Your task: All lines holding the word "zawierających" should be located in the records and copied.

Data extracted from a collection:
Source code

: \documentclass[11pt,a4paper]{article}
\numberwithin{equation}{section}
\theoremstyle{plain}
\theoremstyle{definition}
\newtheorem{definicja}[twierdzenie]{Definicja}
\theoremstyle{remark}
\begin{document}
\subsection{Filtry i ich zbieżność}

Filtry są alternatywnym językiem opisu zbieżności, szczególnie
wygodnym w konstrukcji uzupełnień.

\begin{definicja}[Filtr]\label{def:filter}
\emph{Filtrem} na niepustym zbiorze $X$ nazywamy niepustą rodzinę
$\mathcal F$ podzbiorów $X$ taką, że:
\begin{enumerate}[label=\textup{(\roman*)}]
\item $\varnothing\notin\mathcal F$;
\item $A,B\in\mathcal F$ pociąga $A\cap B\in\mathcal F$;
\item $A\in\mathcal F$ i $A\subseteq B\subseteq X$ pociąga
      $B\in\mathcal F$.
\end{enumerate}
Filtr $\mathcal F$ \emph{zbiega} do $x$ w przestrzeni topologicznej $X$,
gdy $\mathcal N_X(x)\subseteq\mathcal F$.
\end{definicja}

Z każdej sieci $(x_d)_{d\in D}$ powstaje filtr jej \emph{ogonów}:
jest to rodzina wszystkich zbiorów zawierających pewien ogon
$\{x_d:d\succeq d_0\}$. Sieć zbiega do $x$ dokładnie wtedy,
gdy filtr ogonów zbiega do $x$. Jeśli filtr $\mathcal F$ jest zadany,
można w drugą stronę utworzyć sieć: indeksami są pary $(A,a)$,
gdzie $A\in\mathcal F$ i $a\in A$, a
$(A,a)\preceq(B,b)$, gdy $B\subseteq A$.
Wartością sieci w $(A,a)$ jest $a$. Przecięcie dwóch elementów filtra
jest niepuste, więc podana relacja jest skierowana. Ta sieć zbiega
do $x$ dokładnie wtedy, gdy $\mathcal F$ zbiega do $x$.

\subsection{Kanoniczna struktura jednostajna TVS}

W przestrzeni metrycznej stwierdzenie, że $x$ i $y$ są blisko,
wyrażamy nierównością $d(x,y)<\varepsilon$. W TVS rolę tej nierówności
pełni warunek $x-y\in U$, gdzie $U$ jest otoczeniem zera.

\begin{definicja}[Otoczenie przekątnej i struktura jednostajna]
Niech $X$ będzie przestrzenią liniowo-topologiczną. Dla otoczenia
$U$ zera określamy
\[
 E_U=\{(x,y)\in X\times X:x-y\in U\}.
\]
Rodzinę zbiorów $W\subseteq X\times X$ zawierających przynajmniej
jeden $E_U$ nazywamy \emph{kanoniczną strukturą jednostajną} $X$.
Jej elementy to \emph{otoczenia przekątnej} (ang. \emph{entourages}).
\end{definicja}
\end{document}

Output:
jest to rodzina wszystkich zbiorów zawierających pewien ogon
Rodzinę zbiorów $W\subseteq X\times X$ zawierających przynajmniej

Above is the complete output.